━━━━━ Supplied information ━━━━━
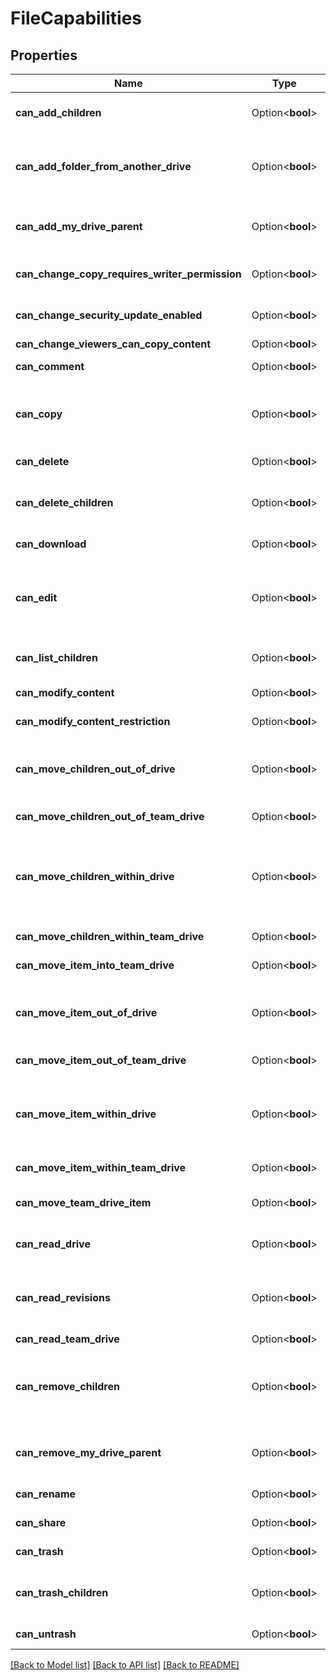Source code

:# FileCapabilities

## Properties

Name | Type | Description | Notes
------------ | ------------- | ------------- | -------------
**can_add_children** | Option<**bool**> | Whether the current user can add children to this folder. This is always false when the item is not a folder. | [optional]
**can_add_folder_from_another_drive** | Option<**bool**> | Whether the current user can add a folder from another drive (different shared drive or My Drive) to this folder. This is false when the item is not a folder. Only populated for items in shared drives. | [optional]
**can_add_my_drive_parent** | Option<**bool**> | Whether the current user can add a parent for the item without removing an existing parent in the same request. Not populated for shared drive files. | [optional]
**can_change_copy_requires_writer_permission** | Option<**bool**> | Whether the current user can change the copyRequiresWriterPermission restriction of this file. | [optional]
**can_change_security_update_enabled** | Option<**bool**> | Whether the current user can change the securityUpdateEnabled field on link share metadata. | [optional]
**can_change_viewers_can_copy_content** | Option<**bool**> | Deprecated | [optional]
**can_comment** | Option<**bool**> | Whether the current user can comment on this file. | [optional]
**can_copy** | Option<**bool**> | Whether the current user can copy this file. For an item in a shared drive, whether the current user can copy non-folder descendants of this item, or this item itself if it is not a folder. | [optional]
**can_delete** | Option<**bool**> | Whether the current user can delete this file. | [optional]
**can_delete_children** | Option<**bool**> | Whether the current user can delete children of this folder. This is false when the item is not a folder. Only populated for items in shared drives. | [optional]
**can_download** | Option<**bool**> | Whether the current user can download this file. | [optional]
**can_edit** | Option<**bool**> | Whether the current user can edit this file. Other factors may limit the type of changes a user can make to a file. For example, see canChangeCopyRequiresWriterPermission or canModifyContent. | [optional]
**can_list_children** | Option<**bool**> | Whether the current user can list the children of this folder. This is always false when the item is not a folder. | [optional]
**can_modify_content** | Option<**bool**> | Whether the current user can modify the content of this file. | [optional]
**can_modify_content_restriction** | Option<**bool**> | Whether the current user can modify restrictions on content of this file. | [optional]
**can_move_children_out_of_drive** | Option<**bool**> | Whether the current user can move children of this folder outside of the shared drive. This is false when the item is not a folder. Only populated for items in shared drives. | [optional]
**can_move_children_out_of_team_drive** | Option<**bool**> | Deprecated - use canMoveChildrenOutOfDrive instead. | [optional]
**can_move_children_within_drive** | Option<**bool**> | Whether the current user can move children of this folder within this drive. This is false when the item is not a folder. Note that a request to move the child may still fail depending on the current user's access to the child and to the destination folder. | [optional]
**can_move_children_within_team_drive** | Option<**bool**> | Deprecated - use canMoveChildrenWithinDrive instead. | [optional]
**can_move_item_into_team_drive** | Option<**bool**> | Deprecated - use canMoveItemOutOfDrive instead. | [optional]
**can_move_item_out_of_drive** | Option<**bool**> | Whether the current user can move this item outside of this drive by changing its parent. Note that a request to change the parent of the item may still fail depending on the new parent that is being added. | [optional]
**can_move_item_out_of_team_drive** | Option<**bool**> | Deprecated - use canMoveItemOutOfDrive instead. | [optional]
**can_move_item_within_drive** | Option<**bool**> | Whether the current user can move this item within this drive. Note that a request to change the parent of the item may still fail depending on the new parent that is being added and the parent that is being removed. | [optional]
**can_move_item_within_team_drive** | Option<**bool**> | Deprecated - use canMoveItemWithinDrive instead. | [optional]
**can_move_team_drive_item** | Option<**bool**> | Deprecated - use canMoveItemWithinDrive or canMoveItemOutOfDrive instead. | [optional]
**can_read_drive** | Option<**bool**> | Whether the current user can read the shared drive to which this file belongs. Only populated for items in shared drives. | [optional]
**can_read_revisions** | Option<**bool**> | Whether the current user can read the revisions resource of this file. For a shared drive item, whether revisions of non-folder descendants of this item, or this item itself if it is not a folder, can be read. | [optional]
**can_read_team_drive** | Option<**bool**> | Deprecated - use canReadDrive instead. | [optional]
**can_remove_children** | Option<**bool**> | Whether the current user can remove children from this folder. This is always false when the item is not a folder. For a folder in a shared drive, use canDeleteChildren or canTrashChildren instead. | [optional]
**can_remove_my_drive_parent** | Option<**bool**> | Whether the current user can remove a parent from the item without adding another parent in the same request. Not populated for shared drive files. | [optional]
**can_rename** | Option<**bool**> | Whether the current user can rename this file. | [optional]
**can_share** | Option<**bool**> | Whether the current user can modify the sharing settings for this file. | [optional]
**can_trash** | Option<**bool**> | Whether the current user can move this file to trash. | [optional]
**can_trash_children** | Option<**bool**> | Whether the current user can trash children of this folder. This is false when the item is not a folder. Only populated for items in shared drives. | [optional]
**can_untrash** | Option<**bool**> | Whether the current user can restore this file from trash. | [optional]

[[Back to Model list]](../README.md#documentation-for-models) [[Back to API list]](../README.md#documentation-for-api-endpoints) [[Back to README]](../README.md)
━━━━━
[Exercise aim]
When a line in the records above contains the word "populated", copy it.

[Response box]
**can_add_folder_from_another_drive** | Option<**bool**> | Whether the current user can add a folder from another drive (different shared drive or My Drive) to this folder. This is false when the item is not a folder. Only populated for items in shared drives. | [optional]
**can_add_my_drive_parent** | Option<**bool**> | Whether the current user can add a parent for the item without removing an existing parent in the same request. Not populated for shared drive files. | [optional]
**can_delete_children** | Option<**bool**> | Whether the current user can delete children of this folder. This is false when the item is not a folder. Only populated for items in shared drives. | [optional]
**can_move_children_out_of_drive** | Option<**bool**> | Whether the current user can move children of this folder outside of the shared drive. This is false when the item is not a folder. Only populated for items in shared drives. | [optional]
**can_read_drive** | Option<**bool**> | Whether the current user can read the shared drive to which this file belongs. Only populated for items in shared drives. | [optional]
**can_remove_my_drive_parent** | Option<**bool**> | Whether the current user can remove a parent from the item without adding another parent in the same request. Not populated for shared drive files. | [optional]
**can_trash_children** | Option<**bool**> | Whether the current user can trash children of this folder. This is false when the item is not a folder. Only populated for items in shared drives. | [optional]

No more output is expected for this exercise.